**Task instructions**
The response must reproduce exactly every line of the material below holding the word "Redis".

=== Section Start ===

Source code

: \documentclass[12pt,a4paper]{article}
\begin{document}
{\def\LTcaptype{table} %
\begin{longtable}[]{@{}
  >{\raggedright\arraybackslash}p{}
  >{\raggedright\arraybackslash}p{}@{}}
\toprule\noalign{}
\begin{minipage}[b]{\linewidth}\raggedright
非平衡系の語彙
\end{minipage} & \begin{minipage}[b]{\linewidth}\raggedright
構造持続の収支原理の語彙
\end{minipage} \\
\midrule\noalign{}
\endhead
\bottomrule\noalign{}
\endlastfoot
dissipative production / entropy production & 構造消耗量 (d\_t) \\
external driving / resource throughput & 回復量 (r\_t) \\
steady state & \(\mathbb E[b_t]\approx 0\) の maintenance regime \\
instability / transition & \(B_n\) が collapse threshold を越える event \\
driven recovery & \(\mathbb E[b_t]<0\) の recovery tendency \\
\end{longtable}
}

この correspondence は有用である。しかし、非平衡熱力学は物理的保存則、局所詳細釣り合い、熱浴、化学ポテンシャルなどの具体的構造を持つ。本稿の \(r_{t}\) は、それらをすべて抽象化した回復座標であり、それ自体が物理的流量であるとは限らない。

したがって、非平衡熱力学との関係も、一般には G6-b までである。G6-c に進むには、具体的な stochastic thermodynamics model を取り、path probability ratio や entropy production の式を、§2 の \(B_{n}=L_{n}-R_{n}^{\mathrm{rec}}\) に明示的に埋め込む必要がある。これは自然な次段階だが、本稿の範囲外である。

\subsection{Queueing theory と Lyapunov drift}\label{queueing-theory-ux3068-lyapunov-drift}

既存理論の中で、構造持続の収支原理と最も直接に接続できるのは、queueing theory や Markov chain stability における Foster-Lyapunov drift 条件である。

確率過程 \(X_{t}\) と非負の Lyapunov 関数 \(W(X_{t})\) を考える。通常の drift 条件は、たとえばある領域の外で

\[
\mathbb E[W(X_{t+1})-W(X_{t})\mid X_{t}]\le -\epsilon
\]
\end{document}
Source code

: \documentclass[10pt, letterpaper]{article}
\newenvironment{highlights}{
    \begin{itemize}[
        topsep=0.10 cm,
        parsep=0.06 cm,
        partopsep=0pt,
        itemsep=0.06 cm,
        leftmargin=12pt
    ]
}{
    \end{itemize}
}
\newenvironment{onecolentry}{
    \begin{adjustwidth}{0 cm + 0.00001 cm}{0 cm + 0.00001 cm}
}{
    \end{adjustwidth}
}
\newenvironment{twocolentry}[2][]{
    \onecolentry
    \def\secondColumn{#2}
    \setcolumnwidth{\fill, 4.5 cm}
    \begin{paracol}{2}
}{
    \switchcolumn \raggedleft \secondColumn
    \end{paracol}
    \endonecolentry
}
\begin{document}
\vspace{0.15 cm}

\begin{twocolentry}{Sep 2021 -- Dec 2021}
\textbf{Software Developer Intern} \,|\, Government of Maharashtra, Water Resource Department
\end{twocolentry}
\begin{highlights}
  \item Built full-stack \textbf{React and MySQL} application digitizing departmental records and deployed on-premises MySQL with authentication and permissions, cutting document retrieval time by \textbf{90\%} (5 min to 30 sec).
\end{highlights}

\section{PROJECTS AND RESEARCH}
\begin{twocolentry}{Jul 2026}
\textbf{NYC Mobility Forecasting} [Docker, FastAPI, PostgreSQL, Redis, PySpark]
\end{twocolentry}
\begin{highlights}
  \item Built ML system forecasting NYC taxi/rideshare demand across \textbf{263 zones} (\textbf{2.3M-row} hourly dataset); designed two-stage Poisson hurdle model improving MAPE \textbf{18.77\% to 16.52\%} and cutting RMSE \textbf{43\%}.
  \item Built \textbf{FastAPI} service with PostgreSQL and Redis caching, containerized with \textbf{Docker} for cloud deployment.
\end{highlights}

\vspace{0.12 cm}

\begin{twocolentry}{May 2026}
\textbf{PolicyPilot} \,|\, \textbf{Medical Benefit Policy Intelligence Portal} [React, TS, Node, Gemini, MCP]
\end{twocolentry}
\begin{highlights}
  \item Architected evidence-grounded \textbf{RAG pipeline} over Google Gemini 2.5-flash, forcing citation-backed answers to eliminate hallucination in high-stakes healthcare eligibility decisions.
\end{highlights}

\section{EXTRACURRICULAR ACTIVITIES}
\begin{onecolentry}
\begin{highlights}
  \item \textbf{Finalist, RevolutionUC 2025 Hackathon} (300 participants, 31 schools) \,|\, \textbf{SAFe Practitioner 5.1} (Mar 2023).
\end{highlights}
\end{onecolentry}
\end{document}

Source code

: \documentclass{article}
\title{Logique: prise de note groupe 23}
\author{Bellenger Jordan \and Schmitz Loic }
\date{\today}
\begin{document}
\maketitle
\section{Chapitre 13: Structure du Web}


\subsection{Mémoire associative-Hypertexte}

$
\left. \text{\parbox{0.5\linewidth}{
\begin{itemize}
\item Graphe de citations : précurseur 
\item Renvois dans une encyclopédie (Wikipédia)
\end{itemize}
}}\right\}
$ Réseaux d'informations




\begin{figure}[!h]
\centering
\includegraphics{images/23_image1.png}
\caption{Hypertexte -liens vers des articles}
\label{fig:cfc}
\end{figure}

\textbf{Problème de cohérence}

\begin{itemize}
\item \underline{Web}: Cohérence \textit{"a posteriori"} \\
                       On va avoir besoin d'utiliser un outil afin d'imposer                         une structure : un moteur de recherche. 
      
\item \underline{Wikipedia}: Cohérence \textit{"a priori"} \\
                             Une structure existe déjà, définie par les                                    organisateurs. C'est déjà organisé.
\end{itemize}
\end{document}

=== Section End ===

**Output of the exercise**
\textbf{NYC Mobility Forecasting} [Docker, FastAPI, PostgreSQL, Redis, PySpark]
  \item Built \textbf{FastAPI} service with PostgreSQL and Redis caching, containerized with \textbf{Docker} for cloud deployment.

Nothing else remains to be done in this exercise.